Uma medida argentina que já dura quase nove anos e tira a competitividade dos bens de capital brasileiros no mercado vizinho deverá finalmente perder a validade em agosto. A medida em questão foi adotada em março de 2001, na gestão do ex-ministro Domingo Cavallo, às vésperas do auge da crise econômica na Argentina. Por decreto, o governo reduziu para zero a alíquota de importação de máquinas e equipamentos produzidos fora do Mercosul, em exceção à Tarifa Externa Comum, que é normalmente de 14%.
Para não prejudicar os fabricantes locais, o governo também instituiu um benefício tributário para a indústria argentina: a devolução de 14% da receita das vendas na forma de um bônus usado no abatimento de impostos. Com tudo isso, os bens de capital argentinos mantiveram uma espécie de proteção contra os concorrentes estrangeiros, mas o Brasil perdeu a vantagem tarifária garantida, teoricamente, pelo Mercosul.
A novidade é que, depois de seguidas renovações anuais do benefício tributário e do “waiver” (liberação) da Tarifa Externa Comum, o governo da Argentina resolveu prorrogar a medida por apenas seis meses, em 19 de fevereiro. E acenou, a vários funcionários brasileiros, que acabará com o mecanismo em agosto, quando acabar a última renovação do decreto. “Foi a primeira vez em que falaram concretamente na extinção do benefício e do waiver”, constata um negociador brasileiro que há nove anos acompanha o assunto pelo Itamaraty.
Uma fonte do Ministério da Produção da Argentina afirmou ao Valor, na semana passada, que “em princípio” não haverá mais renovações do decreto. O secretário de Indústria, Eduardo Bianchi, foi mais evasivo, mas agregou: “O certo é que, uma vez acabando o benefício tributário, o waiver também terminaria.”

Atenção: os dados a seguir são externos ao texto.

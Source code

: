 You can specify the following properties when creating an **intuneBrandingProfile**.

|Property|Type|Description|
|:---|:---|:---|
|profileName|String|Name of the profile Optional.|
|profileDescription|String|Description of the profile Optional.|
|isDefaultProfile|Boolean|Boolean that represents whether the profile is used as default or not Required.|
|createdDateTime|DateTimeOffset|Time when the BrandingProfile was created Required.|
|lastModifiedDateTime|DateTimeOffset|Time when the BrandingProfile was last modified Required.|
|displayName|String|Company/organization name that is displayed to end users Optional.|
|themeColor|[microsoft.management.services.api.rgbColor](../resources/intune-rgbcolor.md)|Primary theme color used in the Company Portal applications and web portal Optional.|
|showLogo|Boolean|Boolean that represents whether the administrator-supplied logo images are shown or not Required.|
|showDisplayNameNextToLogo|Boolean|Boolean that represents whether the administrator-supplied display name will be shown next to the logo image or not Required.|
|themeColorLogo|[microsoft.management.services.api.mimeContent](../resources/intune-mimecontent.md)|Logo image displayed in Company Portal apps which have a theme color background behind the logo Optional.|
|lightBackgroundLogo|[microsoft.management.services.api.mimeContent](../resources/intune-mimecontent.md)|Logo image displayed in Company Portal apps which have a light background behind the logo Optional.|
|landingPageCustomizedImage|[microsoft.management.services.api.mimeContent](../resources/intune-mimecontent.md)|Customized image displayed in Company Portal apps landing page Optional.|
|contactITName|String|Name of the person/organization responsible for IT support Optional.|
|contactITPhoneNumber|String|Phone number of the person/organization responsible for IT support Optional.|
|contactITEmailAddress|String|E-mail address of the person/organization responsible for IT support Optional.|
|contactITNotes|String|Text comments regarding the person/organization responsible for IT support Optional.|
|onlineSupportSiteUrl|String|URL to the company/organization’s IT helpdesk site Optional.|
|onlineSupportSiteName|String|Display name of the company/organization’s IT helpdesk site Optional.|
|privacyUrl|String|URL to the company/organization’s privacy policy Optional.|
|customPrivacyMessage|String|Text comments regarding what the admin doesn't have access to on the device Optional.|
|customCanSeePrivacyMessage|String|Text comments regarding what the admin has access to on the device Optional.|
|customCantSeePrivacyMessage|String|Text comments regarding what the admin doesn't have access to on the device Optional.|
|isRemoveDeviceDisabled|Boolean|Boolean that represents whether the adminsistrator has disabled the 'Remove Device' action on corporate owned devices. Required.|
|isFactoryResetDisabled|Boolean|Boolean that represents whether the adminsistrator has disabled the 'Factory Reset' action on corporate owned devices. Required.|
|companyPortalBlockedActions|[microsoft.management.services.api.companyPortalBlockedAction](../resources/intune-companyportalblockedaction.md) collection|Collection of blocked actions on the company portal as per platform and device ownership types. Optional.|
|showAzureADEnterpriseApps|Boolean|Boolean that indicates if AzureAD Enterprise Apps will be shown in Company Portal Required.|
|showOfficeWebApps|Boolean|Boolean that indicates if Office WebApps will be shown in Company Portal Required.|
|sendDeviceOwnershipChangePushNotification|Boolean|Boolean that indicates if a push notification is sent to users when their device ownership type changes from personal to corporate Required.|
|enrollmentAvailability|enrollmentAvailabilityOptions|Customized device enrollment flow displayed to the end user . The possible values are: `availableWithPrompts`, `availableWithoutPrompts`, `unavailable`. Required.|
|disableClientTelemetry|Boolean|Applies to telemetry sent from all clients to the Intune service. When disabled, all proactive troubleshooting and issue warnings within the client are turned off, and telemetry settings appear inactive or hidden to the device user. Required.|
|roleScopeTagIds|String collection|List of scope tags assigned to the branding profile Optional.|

O governo brasileiro saiu de uma série de reuniões em Buenos Aires com a expectativa de que uma boa notícia ao setor de bens de capital deverá ser dada em agosto. Se o fim do regime diferenciado da Argentina for confirmado, a medida “seria importante para valorizar a produção regional no Mercosul e permitir maior integração produtiva”, segundo afirmou o secretário de Comércio Exterior, Welber Barral.
Procurada, a Associação Brasileira da Indústria de Máquinas e Equipamentos (Abimaq) – entidade que representa o setor – não deu entrevista. Informou, no entanto, que o Brasil exportou US$ 918 milhões em máquinas e equipamentos à Argentina, em 2009. O país vizinho foi o segundo maior mercado para os fabricantes brasileiros, apenas atrás dos Estados Unidos.
Para o governo argentino, ao mesmo tempo em que o waiver à Tarifa Externa Comum barateia os investimentos em expansão da capacidade industrial, o incentivo tributário aos fabricantes do país favorece mais de 3 mil empresas, que geram 280 mil empregos.
Os sinais da Argentina de que a medida está no fim ajudam a distender o ambiente comercial após a aplicação mútua de licenças não automáticas de importação, no ano passado. Na quinta e sexta-feira da semana passada, representantes dos dois lados definiram uma agenda comum para intensificar políticas de integração produtiva na região.
Os dois governos vão tratar dois grupos de setores de formas separadas: os estratégicos (petróleo e gás, autopeças, aeronáutico e de máquinas agrícolas) e os sensíveis (madeira e móveis, linha branca, vinhos e lácteos).
Participaram técnicos da Secretaria de Comércio Exterior do Brasil, do Banco Nacional de Desenvolvimento Econômico e Social (BNDES), da Agência Brasileira de Desenvolvimento Industrial (ABDI) e do Banco do Brasil. Pelo lado argentino, sob a liderança da Secretaria de Indústria, havia representantes do Banco de la Nación e do Banco de Investimentos e Comércio Exterior (Bice). Também participaram as chancelarias dos dois lados. Uma nova reunião foi agendada para meados de março.
Avisado previamente, o governo brasileiro não reclamou publicamente da abertura de uma investigação antidumping da Argentina – a pedido de três empresas – contra fios de polipropileno do Brasil. Os argentinos já haviam comunicado informalmente sobre a investigação durante a visita a Buenos Aires, no início do mês, dos ministros Celso Amorim (Relações Exteriores), Guido Mantega (Fazenda) e Miguel Jorge (Desenvolvimento).
Em 2009, o Brasil teve superávit comercial de US$ 738 milhões com a Argentina – o sexto resultado positivo anual consecutivo. Em janeiro, o comércio bilateral começou a reagir. Tanto as exportações quanto as importações aumentaram em torno de 50%. A expectativa do governo brasileiro é que, com o crescimento do comércio, haja um clima maior de entendimento para remover as licenças não automáticas de importação.